Pamela Cecile Rasmussen (born October 16, 1959) is a prominent American ornithologist and expert on Asian birds. She was formerly a research associate at the Smithsonian Institution in Washington D.C., and is based at the Michigan State University. She is associated with other major centers of research in the United States and the United Kingdom.

Rasmussen's early research investigated South American seabirds and fossil birds from North America. She later specialised in Asian birds describing several new species and clarifying the status of others, particularly white-eyes and owls. More recently, she has been involved in large scale collaborations looking at patterns of global biodiversity, and has assessed the taxonomic status of South Asian vultures.

She was the main author of Birds of South Asia: The Ripley Guide, a landmark publication due to its greater geographical and species coverage compared to its predecessors. As a result of her study of museum bird specimens when researching for the book, she was instrumental in unveiling the extent of the theft from museums and fraudulent documentation perpetrated by eminent British ornithologist Richard Meinertzhagen.

Rasmussen is the daughter of Helen Rasmussen, a Seventh-Day Adventist, whose husband, Chester Murray Rasmussen, a doctor, had left the family when Pamela and her sisters were young.

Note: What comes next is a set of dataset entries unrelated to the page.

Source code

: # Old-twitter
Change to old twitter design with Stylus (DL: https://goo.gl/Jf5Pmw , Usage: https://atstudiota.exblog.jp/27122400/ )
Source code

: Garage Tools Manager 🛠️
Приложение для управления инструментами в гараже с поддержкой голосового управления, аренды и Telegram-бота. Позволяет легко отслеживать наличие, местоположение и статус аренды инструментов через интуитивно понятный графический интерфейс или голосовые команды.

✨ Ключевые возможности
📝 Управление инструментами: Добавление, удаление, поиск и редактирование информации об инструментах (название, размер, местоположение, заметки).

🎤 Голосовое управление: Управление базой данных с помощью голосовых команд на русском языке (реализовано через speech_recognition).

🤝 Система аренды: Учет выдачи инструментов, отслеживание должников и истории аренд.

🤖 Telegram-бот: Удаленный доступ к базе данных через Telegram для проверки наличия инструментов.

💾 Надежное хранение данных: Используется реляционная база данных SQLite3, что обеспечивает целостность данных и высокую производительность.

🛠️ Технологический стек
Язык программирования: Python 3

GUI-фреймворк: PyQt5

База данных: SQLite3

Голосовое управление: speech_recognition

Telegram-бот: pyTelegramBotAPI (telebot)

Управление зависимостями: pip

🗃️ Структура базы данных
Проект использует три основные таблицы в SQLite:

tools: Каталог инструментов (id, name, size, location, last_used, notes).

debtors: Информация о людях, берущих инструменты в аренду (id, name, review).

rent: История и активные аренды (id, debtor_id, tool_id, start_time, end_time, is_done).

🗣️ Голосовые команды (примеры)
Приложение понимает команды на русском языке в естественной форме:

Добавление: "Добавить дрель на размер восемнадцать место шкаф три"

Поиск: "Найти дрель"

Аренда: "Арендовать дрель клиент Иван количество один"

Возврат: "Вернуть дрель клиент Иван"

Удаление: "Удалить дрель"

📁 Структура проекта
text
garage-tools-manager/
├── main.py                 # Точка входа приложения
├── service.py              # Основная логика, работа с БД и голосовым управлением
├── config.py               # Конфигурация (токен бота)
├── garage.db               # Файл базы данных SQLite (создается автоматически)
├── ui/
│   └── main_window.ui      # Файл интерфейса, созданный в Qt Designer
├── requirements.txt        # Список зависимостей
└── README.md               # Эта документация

Her interest in birds started when her mother bought her the junior edition of Oliver Austin's Birds of the World, and Pamela subsequently always chose to receive bird books as presents.

She took her M.S. in 1983 at Walla Walla University, an Adventist-affiliated university in southeast Washington, and her Ph.D. at the University of Kansas in 1990, where she studied blue-eyed shags, and was introduced to evolutionary theory, which had not been taught at her alma mater.